» Task to complete:
Copy from the first line below down to and including the line with "é possível outras". Skip the pictures.
[[ The data open ]]
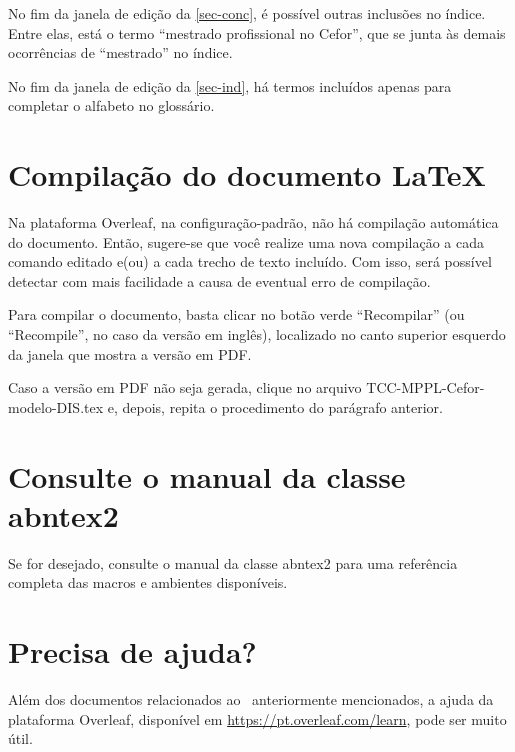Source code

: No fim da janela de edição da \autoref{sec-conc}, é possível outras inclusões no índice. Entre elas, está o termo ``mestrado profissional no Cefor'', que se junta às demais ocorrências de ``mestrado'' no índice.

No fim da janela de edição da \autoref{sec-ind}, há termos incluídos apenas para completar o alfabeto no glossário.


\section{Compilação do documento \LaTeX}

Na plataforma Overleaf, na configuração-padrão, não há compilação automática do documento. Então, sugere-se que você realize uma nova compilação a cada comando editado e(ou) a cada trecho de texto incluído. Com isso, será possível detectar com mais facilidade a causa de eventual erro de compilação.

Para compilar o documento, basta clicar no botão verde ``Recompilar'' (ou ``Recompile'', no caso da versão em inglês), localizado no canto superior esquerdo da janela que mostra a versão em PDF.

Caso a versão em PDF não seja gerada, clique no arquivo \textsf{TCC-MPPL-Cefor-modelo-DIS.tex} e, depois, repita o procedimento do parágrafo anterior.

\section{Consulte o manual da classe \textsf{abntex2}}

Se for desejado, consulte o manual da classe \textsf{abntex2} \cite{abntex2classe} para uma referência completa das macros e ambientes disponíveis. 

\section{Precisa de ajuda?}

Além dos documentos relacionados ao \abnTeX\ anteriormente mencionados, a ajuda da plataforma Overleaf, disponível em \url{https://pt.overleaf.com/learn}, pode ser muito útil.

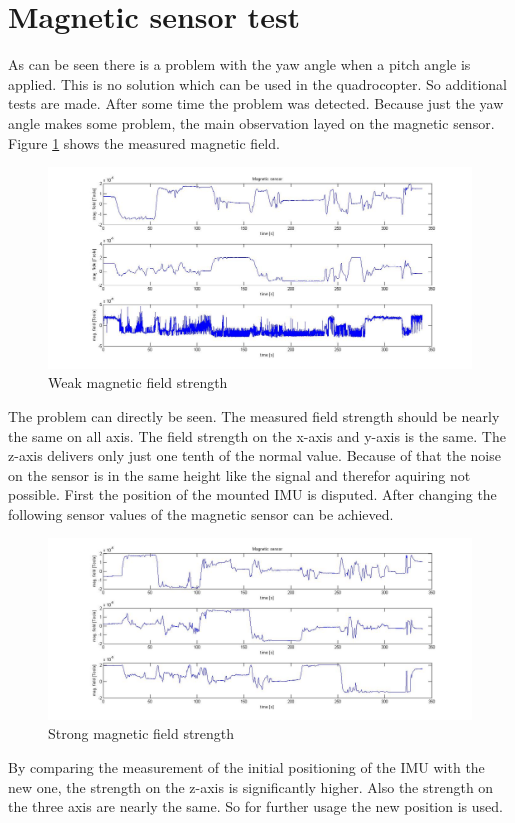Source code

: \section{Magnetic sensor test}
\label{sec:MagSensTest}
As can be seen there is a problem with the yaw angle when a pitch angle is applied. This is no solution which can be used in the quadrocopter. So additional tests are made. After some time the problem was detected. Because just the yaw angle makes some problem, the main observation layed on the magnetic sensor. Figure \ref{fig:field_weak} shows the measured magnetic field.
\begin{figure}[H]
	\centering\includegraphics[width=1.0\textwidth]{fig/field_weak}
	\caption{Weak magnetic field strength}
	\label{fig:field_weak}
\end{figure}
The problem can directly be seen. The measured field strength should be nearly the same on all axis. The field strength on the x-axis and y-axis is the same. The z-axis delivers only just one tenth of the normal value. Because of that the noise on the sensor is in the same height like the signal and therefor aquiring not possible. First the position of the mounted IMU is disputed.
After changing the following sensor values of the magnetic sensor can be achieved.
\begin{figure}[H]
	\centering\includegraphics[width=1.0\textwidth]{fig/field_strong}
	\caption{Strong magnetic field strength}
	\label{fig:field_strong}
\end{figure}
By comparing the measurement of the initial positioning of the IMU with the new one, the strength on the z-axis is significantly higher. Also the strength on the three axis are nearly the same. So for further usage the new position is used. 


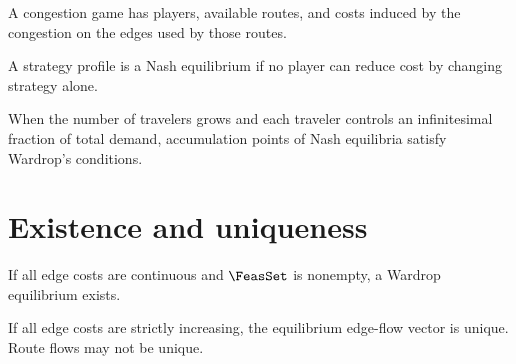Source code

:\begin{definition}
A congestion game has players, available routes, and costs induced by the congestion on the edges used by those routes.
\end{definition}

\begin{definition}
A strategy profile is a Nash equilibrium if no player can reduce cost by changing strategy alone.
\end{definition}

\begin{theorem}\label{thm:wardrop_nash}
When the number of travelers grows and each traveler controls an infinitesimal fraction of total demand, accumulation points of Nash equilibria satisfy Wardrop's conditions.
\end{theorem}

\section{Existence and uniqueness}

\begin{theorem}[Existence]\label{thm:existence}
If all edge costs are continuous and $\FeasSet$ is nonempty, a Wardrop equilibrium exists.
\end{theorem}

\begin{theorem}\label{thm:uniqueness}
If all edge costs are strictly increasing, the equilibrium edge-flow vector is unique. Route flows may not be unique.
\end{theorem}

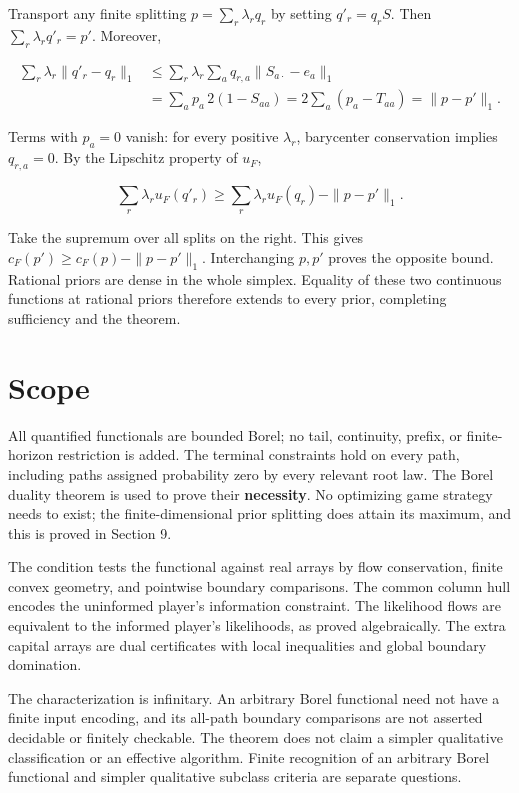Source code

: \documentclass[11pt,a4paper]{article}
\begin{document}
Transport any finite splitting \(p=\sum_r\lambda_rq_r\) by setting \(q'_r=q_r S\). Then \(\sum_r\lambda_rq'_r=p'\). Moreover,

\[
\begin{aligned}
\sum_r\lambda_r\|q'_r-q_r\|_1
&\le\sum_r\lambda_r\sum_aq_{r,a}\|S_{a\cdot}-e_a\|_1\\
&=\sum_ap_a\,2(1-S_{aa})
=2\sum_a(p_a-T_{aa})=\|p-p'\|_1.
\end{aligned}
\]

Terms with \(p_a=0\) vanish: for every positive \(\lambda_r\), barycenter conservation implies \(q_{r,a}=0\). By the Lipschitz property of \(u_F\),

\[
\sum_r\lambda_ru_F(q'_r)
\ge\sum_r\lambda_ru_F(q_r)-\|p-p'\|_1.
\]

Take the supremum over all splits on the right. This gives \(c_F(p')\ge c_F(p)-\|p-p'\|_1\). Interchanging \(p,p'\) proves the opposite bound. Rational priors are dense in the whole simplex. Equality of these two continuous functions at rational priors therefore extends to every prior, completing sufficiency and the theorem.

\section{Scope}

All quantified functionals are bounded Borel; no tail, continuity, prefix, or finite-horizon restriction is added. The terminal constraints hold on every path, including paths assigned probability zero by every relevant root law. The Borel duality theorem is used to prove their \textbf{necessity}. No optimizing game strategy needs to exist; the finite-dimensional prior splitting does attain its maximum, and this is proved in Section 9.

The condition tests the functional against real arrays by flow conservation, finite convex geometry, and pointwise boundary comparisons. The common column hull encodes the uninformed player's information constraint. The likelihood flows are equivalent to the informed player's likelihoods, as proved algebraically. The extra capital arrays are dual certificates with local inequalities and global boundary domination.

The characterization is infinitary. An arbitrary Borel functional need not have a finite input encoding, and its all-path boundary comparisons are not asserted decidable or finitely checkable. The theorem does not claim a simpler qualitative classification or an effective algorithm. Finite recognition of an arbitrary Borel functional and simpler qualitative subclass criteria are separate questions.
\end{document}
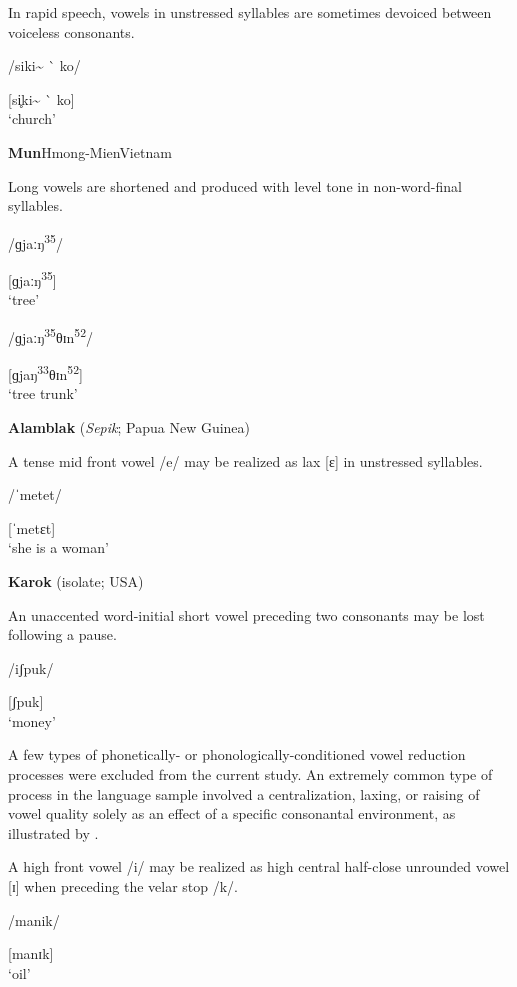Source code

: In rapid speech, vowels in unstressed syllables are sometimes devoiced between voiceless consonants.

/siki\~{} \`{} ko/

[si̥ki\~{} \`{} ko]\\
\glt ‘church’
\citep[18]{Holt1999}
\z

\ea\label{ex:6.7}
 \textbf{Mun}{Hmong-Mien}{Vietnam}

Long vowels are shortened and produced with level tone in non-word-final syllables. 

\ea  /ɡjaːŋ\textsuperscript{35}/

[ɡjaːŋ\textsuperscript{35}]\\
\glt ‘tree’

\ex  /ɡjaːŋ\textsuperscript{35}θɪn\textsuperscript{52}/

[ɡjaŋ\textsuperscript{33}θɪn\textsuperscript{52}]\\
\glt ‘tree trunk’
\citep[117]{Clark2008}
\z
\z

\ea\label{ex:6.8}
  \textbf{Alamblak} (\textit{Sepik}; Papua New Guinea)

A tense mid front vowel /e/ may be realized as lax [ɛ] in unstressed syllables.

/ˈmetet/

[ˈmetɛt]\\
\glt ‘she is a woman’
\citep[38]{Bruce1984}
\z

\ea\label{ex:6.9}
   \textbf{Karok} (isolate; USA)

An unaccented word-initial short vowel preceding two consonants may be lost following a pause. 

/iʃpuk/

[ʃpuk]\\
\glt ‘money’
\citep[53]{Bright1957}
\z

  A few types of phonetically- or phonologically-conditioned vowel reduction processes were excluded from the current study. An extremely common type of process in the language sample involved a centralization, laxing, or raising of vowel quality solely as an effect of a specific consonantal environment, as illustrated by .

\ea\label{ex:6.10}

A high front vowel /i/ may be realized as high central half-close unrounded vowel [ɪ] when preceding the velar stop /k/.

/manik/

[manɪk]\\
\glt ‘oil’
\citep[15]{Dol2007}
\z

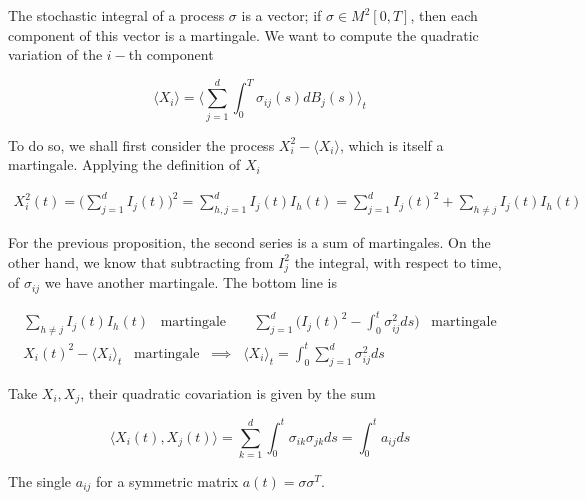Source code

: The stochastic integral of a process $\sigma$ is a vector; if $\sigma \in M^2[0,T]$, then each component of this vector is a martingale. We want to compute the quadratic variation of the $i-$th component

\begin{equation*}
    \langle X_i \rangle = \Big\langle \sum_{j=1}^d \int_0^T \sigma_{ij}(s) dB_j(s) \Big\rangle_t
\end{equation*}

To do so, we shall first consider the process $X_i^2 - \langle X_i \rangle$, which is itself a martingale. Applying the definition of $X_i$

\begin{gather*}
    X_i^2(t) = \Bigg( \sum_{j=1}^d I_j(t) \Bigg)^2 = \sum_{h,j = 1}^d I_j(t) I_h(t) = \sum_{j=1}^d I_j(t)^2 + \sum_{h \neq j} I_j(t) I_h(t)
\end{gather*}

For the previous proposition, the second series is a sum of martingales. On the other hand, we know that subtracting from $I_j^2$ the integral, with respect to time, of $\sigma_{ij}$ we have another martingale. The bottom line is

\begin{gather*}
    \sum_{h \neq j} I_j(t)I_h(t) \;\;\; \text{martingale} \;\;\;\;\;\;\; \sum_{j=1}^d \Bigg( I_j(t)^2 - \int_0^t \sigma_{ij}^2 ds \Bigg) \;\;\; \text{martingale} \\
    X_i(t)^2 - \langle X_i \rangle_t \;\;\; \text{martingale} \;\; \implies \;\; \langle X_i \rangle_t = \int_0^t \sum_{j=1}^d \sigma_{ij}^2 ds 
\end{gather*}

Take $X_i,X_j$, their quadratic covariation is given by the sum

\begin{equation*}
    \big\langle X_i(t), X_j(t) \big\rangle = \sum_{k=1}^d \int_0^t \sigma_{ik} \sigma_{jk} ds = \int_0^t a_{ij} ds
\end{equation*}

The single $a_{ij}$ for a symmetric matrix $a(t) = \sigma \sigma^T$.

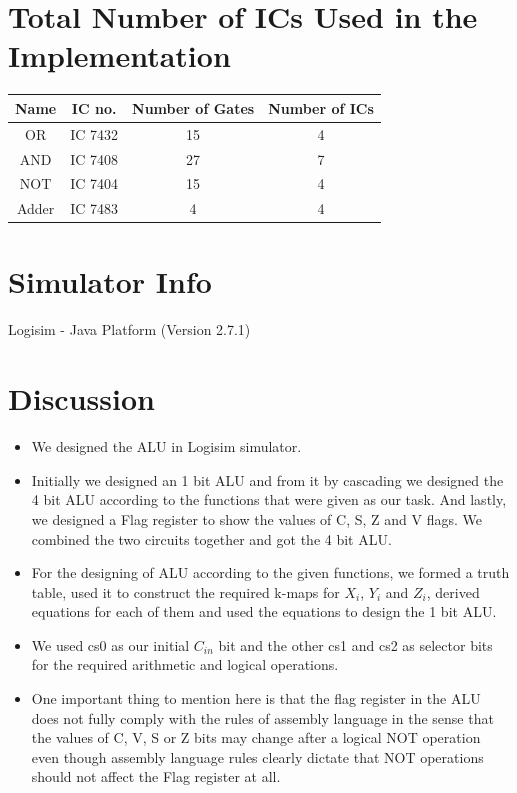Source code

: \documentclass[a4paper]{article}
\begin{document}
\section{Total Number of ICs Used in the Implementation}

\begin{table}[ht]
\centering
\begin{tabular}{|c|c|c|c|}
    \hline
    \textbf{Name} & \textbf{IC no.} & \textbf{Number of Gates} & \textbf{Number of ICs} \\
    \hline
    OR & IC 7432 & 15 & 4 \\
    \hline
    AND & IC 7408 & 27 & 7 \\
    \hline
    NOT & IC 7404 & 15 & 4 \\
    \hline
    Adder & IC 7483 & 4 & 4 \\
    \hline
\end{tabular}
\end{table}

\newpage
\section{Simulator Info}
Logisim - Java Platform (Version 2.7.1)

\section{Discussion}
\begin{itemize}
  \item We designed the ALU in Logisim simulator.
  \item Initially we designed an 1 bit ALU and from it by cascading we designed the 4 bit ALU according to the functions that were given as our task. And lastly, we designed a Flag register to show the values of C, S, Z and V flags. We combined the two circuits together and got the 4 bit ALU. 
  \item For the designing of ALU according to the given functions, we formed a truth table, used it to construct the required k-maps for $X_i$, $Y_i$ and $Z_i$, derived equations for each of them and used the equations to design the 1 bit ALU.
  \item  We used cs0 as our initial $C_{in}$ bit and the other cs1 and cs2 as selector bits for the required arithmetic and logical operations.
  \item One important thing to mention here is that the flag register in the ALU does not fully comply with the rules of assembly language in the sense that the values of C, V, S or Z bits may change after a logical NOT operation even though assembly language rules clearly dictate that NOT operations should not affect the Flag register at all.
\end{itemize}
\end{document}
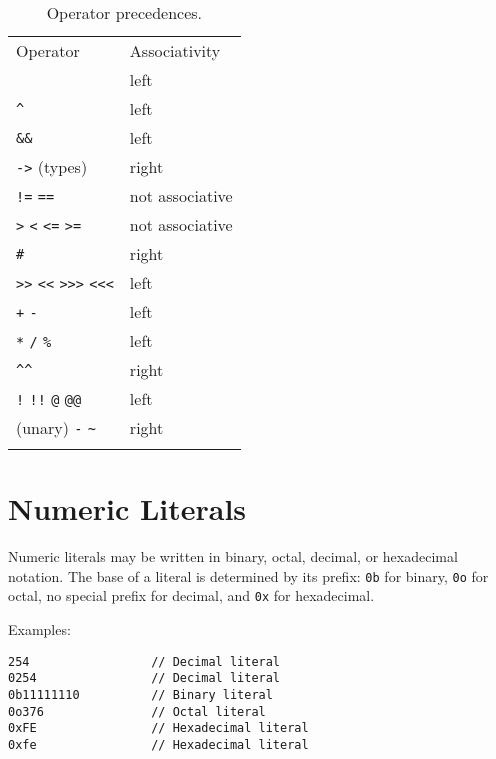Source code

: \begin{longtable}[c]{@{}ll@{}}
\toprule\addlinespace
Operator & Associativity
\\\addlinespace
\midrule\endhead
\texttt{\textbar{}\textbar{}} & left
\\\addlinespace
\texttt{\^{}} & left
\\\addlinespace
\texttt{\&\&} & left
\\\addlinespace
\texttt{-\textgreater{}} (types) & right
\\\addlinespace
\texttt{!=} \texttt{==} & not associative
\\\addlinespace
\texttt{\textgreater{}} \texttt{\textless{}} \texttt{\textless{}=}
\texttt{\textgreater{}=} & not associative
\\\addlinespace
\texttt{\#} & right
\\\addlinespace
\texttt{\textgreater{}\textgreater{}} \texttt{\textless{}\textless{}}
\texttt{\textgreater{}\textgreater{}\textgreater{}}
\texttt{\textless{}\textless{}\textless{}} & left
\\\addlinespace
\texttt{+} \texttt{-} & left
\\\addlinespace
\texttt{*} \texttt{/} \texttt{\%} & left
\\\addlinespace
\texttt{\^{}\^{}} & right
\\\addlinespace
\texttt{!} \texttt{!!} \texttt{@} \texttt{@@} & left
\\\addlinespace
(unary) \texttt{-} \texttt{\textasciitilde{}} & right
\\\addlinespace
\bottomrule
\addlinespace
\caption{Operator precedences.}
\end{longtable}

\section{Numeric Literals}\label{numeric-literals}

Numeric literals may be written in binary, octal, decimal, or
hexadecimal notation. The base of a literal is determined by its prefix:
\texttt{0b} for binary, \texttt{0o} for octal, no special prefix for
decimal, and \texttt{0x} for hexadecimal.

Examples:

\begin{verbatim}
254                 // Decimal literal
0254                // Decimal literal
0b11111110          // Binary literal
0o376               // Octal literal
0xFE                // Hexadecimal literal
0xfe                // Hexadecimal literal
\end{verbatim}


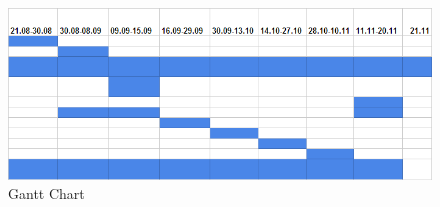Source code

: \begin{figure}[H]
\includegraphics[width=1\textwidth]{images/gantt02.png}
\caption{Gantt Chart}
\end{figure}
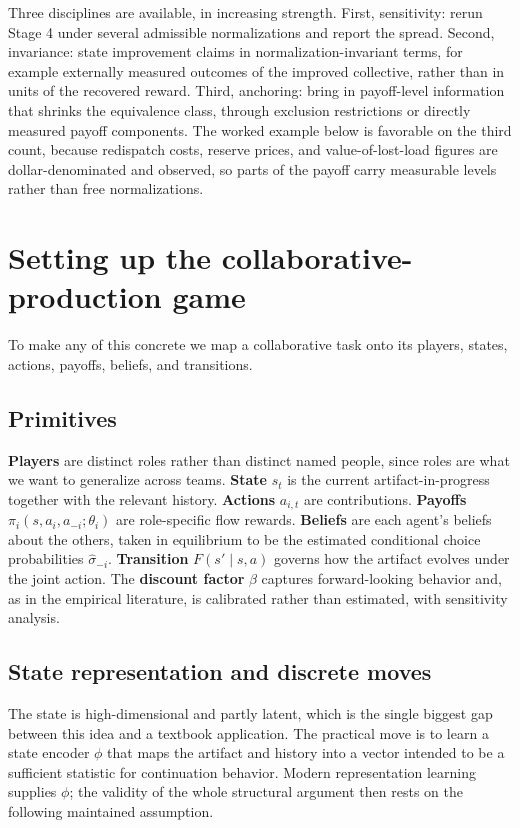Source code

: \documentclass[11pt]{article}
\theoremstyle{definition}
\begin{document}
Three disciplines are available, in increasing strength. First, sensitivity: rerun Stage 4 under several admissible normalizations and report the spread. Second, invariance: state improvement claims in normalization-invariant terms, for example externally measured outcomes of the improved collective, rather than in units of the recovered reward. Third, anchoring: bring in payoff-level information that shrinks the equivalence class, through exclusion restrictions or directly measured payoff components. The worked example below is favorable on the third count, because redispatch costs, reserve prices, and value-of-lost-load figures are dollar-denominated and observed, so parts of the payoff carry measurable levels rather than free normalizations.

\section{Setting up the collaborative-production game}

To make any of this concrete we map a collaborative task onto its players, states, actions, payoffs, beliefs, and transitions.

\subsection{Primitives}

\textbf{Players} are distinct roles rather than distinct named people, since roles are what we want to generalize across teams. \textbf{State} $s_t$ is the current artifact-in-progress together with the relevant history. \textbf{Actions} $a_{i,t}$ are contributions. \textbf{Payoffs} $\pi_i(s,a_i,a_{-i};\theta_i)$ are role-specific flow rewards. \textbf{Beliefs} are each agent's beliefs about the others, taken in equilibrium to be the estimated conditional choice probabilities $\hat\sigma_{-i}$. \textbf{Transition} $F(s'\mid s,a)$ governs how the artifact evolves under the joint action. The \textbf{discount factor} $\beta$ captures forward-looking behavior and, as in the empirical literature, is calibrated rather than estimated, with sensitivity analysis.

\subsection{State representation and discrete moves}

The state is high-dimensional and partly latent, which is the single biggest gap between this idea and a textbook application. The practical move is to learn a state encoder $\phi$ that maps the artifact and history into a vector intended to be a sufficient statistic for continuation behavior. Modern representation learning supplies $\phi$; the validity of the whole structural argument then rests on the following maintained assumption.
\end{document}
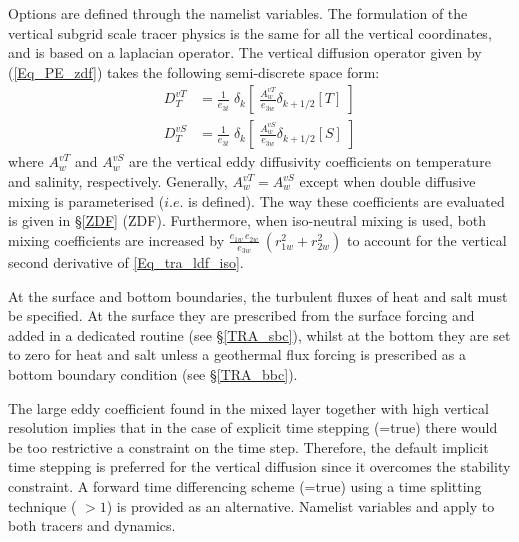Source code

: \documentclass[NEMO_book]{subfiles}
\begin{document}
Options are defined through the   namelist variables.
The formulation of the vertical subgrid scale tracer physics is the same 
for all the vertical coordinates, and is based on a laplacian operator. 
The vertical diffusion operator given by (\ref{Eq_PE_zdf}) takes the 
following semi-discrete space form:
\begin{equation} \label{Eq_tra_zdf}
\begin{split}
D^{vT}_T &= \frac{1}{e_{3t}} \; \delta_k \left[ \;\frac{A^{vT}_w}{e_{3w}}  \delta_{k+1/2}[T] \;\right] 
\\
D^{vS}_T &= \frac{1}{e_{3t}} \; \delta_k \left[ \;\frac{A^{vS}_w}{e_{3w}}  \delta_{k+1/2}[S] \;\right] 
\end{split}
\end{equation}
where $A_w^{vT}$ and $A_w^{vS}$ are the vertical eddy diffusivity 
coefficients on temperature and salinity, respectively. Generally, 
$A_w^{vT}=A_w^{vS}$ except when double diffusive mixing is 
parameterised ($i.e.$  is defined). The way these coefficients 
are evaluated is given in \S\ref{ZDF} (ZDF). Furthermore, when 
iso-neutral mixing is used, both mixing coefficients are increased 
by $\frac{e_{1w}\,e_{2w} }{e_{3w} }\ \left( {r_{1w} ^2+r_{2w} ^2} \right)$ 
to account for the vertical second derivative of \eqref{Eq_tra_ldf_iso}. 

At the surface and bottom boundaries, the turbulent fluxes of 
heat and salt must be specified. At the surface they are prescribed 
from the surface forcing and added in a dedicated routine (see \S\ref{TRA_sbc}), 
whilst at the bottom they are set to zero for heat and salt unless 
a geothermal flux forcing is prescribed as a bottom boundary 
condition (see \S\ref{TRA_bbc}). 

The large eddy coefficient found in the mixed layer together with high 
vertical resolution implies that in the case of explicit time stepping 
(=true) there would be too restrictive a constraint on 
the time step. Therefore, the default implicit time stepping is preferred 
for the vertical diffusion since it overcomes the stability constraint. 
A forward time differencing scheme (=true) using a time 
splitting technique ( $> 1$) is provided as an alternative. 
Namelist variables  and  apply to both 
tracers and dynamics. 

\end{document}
[[ The data closed ]]
» Written answer:
Source code

: No fim da janela de edição da \autoref{sec-conc}, é possível outras inclusões no índice. Entre elas, está o termo ``mestrado profissional no Cefor'', que se junta às demais ocorrências de ``mestrado'' no índice.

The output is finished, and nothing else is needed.